[EXERCISE MATERIAL]

□ □ □ □ □ □ □

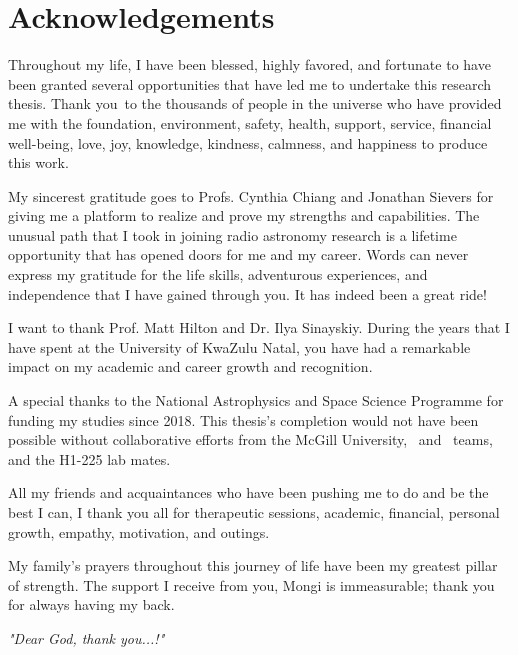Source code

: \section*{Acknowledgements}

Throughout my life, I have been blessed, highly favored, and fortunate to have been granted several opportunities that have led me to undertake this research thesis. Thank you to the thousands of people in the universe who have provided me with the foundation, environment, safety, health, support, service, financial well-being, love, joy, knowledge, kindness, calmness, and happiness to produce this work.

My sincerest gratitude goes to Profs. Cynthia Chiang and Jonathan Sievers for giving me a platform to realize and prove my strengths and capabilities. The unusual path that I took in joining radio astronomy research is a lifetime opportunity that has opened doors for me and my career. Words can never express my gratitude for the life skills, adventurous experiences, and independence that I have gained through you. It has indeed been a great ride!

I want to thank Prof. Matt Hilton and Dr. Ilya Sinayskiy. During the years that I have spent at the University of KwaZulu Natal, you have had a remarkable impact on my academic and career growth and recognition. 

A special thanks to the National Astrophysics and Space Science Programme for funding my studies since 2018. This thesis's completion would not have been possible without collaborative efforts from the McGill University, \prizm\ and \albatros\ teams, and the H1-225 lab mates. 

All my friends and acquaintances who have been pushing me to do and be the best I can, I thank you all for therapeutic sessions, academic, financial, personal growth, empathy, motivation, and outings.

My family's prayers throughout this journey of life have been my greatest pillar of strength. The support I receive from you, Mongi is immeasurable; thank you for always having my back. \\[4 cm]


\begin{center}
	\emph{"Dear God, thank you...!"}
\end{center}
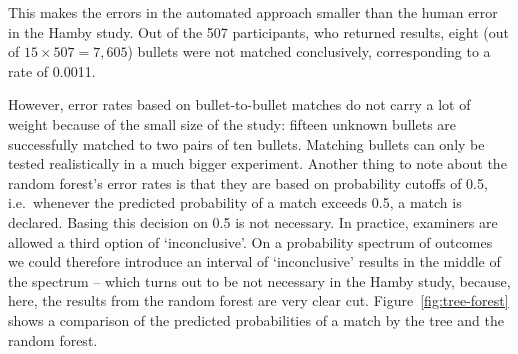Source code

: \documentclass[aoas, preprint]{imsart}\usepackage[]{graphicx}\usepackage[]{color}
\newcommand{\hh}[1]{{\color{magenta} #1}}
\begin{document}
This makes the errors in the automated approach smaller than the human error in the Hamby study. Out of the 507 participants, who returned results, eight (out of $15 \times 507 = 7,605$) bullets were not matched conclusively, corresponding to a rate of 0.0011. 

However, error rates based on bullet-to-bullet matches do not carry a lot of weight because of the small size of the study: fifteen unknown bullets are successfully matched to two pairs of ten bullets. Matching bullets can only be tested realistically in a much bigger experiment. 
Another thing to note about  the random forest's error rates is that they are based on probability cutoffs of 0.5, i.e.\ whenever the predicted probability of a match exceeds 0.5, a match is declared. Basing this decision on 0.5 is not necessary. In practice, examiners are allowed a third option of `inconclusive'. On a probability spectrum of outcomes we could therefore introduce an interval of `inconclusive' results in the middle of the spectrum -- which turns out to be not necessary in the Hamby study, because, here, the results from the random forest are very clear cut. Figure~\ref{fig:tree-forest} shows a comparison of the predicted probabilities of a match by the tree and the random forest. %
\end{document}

□ □ □ □ □ □ □

[YOUR OBJECTIVE] Print exactly what appears from the first line of the listing above down to the line containing "I want to thank", inclusive, and leave out all pictures.

[RESPONSE FOR THIS EXERCISE]
Source code

: \section*{Acknowledgements}

Throughout my life, I have been blessed, highly favored, and fortunate to have been granted several opportunities that have led me to undertake this research thesis. Thank you to the thousands of people in the universe who have provided me with the foundation, environment, safety, health, support, service, financial well-being, love, joy, knowledge, kindness, calmness, and happiness to produce this work.

My sincerest gratitude goes to Profs. Cynthia Chiang and Jonathan Sievers for giving me a platform to realize and prove my strengths and capabilities. The unusual path that I took in joining radio astronomy research is a lifetime opportunity that has opened doors for me and my career. Words can never express my gratitude for the life skills, adventurous experiences, and independence that I have gained through you. It has indeed been a great ride!

I want to thank Prof. Matt Hilton and Dr. Ilya Sinayskiy. During the years that I have spent at the University of KwaZulu Natal, you have had a remarkable impact on my academic and career growth and recognition. 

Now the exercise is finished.